Greenland was colonised under Danish-Norwegian rule from the 18th century, later becoming a formal Danish colony in the 20th century. An essential part of any colonisation project has always been the targeting of indigenous children, either through genocides, ethnic cleansing or more suspiciously labelled as “re-education”, as children are the future of any community. In 1951, Denmark conducted what became known as the “Little Danes” experiment; a social engineering project that would horrify any modern observer. Twenty two Greenlandic Inuit children, aged between five and nine, were forcibly removed from their families and sent to Denmark. The stated aim was to create a Danish-speaking elite who would return to “modernise” Greenland. In reality, it was cultural genocide masquerading as benevolence. Typical colonial behaviour.
These children were stripped of their language, their culture, their families. Some were adopted into Danish families and never returned home, while those that did return were not permitted to go back to live with their own families. Many who returned to Greenland, could no longer speak their native tongue. They no longer fit into their own communities, yet they would never truly be accepted as Danish either. The psychological damage was profound and lasting. Most of these children suffered throughout their lives, and many died young, some without ever reconnecting with their families in any meaningful way.
But this isn’t merely historical injustice confined to the archives. Denmark’s conscious assault on Inuit families has continued into the present day. Until 2025, yes, 2025, Danish authorities used a parenting assessment test called the Forældrekompetenceundersøgelse to evaluate Greenlandic parents’ competence to raise their own children. This test, rooted in Eurocentric values and norms and administered in Danish, even where those parents may not understand it, was systematically weaponised against Inuit families.
The results were predictable and devastating. Inuit children were removed from their parents at disproportionate rates, judged “at risk” according to standards that bore no relation to Greenlandic culture or ways of life. Traditional parenting practices, community-based childcare, and cultural norms were pathologised. Families were torn apart and dehumanised. Children lost their heritage. Denmark, all the while, maintained its progressive reputation on the international stage.
This is the context we must hold as we watch Trump, Danish officials and other Western world leaders, trade barbs. When we speak of Greenland’s sovereignty, whose sovereignty do we actually mean? The Danish state that colonised it? The American administration that now wants to purchase it like a property transaction? Or the Greenlandic people who have inhabited this land for centuries?

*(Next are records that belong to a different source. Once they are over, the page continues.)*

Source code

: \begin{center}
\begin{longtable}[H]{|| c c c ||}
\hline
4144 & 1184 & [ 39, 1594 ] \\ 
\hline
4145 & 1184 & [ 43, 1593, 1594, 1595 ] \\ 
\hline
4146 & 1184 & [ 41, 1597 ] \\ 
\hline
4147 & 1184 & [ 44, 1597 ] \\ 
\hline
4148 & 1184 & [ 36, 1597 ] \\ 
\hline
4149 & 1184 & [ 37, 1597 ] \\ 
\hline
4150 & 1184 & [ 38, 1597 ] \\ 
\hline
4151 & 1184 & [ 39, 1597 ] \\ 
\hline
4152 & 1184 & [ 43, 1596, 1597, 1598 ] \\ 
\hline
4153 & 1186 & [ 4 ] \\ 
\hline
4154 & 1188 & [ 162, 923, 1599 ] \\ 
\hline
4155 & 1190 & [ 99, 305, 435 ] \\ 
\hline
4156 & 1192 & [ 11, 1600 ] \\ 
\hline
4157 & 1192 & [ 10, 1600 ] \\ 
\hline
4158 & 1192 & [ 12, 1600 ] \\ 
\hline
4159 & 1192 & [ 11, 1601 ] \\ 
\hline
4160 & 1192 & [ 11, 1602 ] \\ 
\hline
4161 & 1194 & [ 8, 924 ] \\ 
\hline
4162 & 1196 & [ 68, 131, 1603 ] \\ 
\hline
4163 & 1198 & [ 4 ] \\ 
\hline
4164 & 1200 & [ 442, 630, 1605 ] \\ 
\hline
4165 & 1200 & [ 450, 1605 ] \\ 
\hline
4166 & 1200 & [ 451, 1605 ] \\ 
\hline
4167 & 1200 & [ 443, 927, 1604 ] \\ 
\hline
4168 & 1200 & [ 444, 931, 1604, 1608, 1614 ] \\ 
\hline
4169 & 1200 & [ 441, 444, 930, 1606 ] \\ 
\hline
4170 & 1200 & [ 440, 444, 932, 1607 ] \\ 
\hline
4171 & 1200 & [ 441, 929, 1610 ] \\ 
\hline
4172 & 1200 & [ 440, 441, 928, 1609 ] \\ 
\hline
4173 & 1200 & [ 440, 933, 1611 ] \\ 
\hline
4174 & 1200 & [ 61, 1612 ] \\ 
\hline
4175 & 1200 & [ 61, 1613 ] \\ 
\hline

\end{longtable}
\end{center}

Greenland has achieved greater autonomy in recent decades, with home rule established in 1979 and expanded self-government in 2009. The Greenlandic people have their own parliament, control over most domestic affairs, and have reclaimed their language and culture in remarkable ways. Yet Denmark still controls foreign affairs, defence, and monetary policy. Full independence remains economically complicated, in part because centuries of colonial exploitation left Greenland dependent on Danish subsidies. Again, a predictable tool used by colonisers to keep nations dependent on them, despite independence.

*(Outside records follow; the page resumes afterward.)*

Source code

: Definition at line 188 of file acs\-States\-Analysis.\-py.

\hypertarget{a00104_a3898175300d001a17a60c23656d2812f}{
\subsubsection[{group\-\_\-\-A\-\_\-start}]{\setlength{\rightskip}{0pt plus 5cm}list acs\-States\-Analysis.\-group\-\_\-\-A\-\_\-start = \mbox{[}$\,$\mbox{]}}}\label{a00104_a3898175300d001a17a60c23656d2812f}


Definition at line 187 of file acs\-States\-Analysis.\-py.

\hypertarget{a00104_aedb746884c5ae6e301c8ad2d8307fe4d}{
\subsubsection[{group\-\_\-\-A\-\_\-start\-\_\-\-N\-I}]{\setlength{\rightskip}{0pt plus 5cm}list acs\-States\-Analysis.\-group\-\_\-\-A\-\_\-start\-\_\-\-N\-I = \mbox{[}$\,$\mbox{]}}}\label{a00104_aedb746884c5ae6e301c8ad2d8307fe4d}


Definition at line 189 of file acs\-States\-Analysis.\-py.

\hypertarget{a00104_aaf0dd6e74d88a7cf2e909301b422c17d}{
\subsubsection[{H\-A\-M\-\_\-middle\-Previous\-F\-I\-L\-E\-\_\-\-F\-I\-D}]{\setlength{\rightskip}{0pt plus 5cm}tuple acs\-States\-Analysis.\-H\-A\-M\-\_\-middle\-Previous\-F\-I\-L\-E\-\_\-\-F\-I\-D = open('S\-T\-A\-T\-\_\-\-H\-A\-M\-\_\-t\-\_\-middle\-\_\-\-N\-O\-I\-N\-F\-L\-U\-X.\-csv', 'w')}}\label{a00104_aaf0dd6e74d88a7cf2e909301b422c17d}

This uncomfortable truth should inform our analysis of the current crisis. Trump’s propositions represent a return to 19th-century imperial thinking, where territories and peoples could be bought and sold. But Denmark’s moral authority to reject this claim is itself compromised by its colonial legacy and ongoing injustices.
This pattern should sound familiar to anyone following global politics. Whether in Palestine, Kashmir, or countless other territories, we see the same dynamic: powerful states debating sovereignty whilst ignoring the fundamental rights and self-determination of indigenous peoples.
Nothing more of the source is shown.